» EXERCISE
When you reach the line with "get back to the car" in the listing below, transcribe it and each line after it up to and including the line with "and we're sceptical", exactly and with nothing else.
++++++++++++++++++++
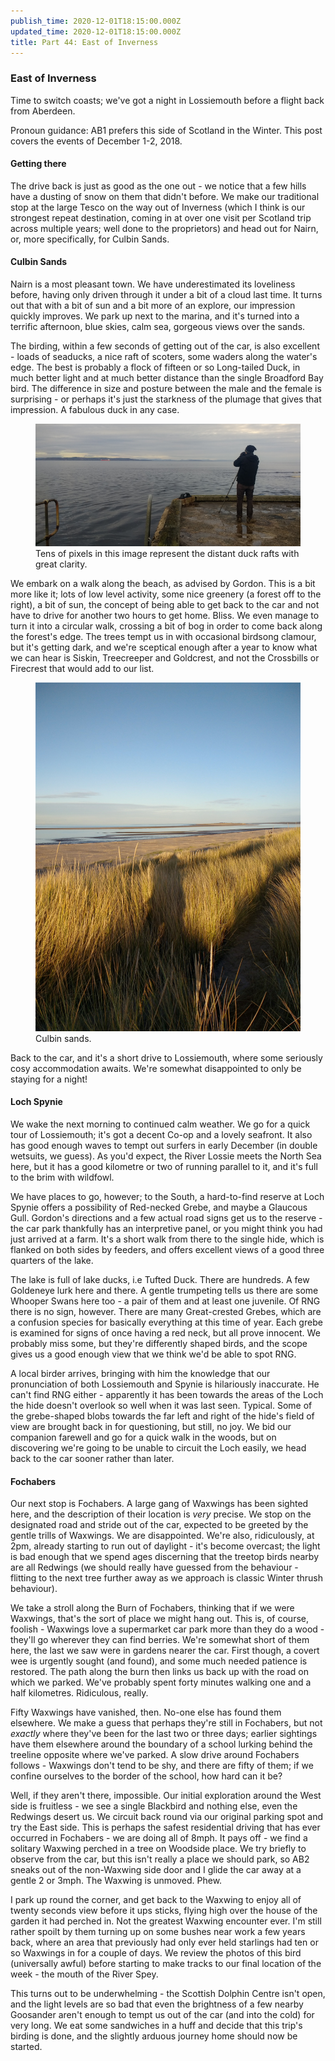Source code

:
 ```yaml
---
publish_time: 2020-12-01T18:15:00.000Z
updated_time: 2020-12-01T18:15:00.000Z
title: Part 44: East of Inverness
---
```


### East of Inverness

Time to switch coasts; we've got a night in Lossiemouth before a flight back
from Aberdeen.

Pronoun guidance: AB1 prefers this side of Scotland in the Winter. This post
covers the events of December 1-2, 2018.
 
#### Getting there

The drive back is just as good as the one out - we notice that a few hills
have a dusting of snow on them that didn't before. We make our traditional stop at
the large Tesco on the way out of Inverness (which I think is our strongest
repeat destination, coming in at over one visit per Scotland trip across
multiple years; well done to the proprietors) and head out for Nairn,
or, more specifically, for Culbin Sands.

#### Culbin Sands

Nairn is a most pleasant town. We have underestimated its loveliness
before, having only driven through it under a bit of a cloud last
time. It turns out that with a bit of sun and a bit more of an
explore, our impression quickly improves. We park up next to the
marina, and it's turned into a terrific afternoon, blue skies, calm
sea, gorgeous views over the sands. 

The birding, within a few seconds of getting out of the car, is also
excellent - loads of seaducks, a nice raft of scoters, some waders
along the water's edge. The best is probably a flock of fifteen or so
Long-tailed Duck, in much better light and at much better distance
than the single Broadford Bay bird. The difference in size and posture
between the male and the female is surprising - or perhaps it's just
the starkness of the plumage that gives that impression. A fabulous
duck in any case.

<figure class="figure">
    <img
        src="44-nairn-duck-rafts.png"
        class="figure-img img-fluid rounded"
        alt="Tens of pixels in this image represent the distant duck rafts with great clarity."/>
    <figcaption class="figure-caption text-center">
        Tens of pixels in this image represent the distant duck rafts with great clarity.
    </figcaption>
</figure> 

We embark on a walk along the beach, as advised by Gordon. This is a
bit more like it; lots of low level activity, some nice greenery (a
forest off to the right), a bit of sun, the concept of being able to
get back to the car and not have to drive for another two hours to get
home. Bliss. We even manage to turn it into a circular walk, crossing
a bit of bog in order to come back along the forest's edge. The trees
tempt us in with occasional birdsong clamour, but it's getting dark,
and we're sceptical enough after a year to know what we can hear
is Siskin, Treecreeper and Goldcrest, and not the Crossbills or
Firecrest that would add to our list.

<figure class="figure">
    <img
        src="44-culbin-sands.png"
        class="figure-img img-fluid rounded"
        alt="Culbin sands."/>
    <figcaption class="figure-caption text-center">
        Culbin sands.
    </figcaption>
</figure>

Back to the car, and it's a short drive to Lossiemouth, where some
seriously cosy accommodation awaits. We're somewhat disappointed to
only be staying for a night!

#### Loch Spynie

We wake the next morning to continued calm weather. We go for a quick
tour of Lossiemouth; it's got a decent Co-op and a lovely seafront. It
also has good enough waves to tempt out surfers in early December (in
double wetsuits, we guess). As you'd expect, the River Lossie meets
the North Sea here, but it has a good kilometre or two of running
parallel to it, and it's full to the brim with wildfowl.

We have places to go, however; to the South, a hard-to-find reserve at
Loch Spynie offers a possibility of Red-necked Grebe, and maybe a
Glaucous Gull. Gordon's directions and a few actual road signs get us
to the reserve - the car park thankfully has an interpretive panel, or
you might think you had just arrived at a farm. It's a short walk from
there to the single hide, which is flanked on both sides by feeders,
and offers excellent views of a good three quarters of the lake.

The lake is full of lake ducks, i.e Tufted Duck. There are hundreds. A
few Goldeneye lurk here and there. A gentle trumpeting tells us there
are some Whooper Swans here too - a pair of them and at least one
juvenile. Of RNG there is no sign, however. There are many
Great-crested Grebes, which are a confusion species for basically
everything at this time of year. Each grebe is examined for signs of
once having a red neck, but all prove innocent. We probably miss some,
but they're differently shaped birds, and the scope gives us a good
enough view that we think we'd be able to spot RNG.

A local birder arrives, bringing with him the knowledge that our
pronunciation of both Lossiemouth and Spynie is hilariously
inaccurate. He can't find RNG either - apparently it has been towards
the areas of the Loch the hide doesn't overlook so well when it was
last seen. Typical. Some of the grebe-shaped blobs towards the far
left and right of the hide's field of view are brought back in for
questioning, but still, no joy. We bid our companion farewell and go
for a quick walk in the woods, but on discovering we're going to be
unable to circuit the Loch easily, we head back to the car sooner
rather than later.

#### Fochabers

Our next stop is Fochabers. A large gang of Waxwings has been sighted
here, and the description of their location is _very_ precise. We stop
on the designated road and stride out of the car, expected to be
greeted by the gentle trills of Waxwings. We are disappointed. We're
also, ridiculously, at 2pm, already starting to run out of daylight -
it's become overcast; the light is bad enough that we spend ages
discerning that the treetop birds nearby are all Redwings (we should
really have guessed from the behaviour - flitting to the next tree
further away as we approach is classic Winter thrush behaviour).

We take a stroll along the Burn of Fochabers, thinking that if we were
Waxwings, that's the sort of place we might hang out. This is, of
course, foolish - Waxwings love a supermarket car park more than they
do a wood - they'll go wherever they can find berries. We're somewhat
short of them here, the last we saw were in gardens nearer the
car. First though, a covert wee is urgently sought (and found), and
some much needed patience is restored. The path along the burn then
links us back up with the road on which we parked. We've probably
spent forty minutes walking one and a half kilometres. Ridiculous,
really.

Fifty Waxwings have vanished, then. No-one else has found them
elsewhere. We make a guess that perhaps they're still in Fochabers,
but not _exactly_ where they've been for the last two or three days;
earlier sightings have them elsewhere around the boundary of a school
lurking behind the treeline opposite where we've parked. A slow drive
around Fochabers follows - Waxwings don't tend to be shy, and there
are fifty of them; if we confine ourselves to the border of the
school, how hard can it be?

Well, if they aren't there, impossible. Our initial exploration around
the West side is fruitless - we see a single Blackbird and nothing
else, even the Redwings desert us. We circuit back round via our
original parking spot and try the East side. This is perhaps the
safest residential driving that has ever occurred in Fochabers - we
are doing all of 8mph. It pays off - we find a solitary Waxwing
perched in a tree on Woodside place. We try briefly to observe from
the car, but this isn't really a place we should park, so AB2 sneaks
out of the non-Waxwing side door and I glide the car away at a gentle
2 or 3mph. The Waxwing is unmoved. Phew.

I park up round the corner, and get back to the Waxwing to enjoy all
of twenty seconds view before it ups sticks, flying high over the
house of the garden it had perched in. Not the greatest Waxwing
encounter ever. I'm still rather spoilt by them turning up on some
bushes near work a few years back, where an area that previously had
only ever held starlings had ten or so Waxwings in for a couple of
days. We review the photos of this bird (universally awful) before
starting to make tracks to our final location of the week - the mouth
of the River Spey.

This turns out to be underwhelming - the Scottish Dolphin Centre isn't
open, and the light levels are so bad that even the brightness of a
few nearby Goosander aren't enough to tempt us out of the car (and
into the cold) for very long. We eat some sandwiches in a huff and
decide that this trip's birding is done, and the slightly arduous
journey home should now be started.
++++++++++++++++++++
» RESPONSE TO THE TASK
get back to the car and not have to drive for another two hours to get
home. Bliss. We even manage to turn it into a circular walk, crossing
a bit of bog in order to come back along the forest's edge. The trees
tempt us in with occasional birdsong clamour, but it's getting dark,
and we're sceptical enough after a year to know what we can hear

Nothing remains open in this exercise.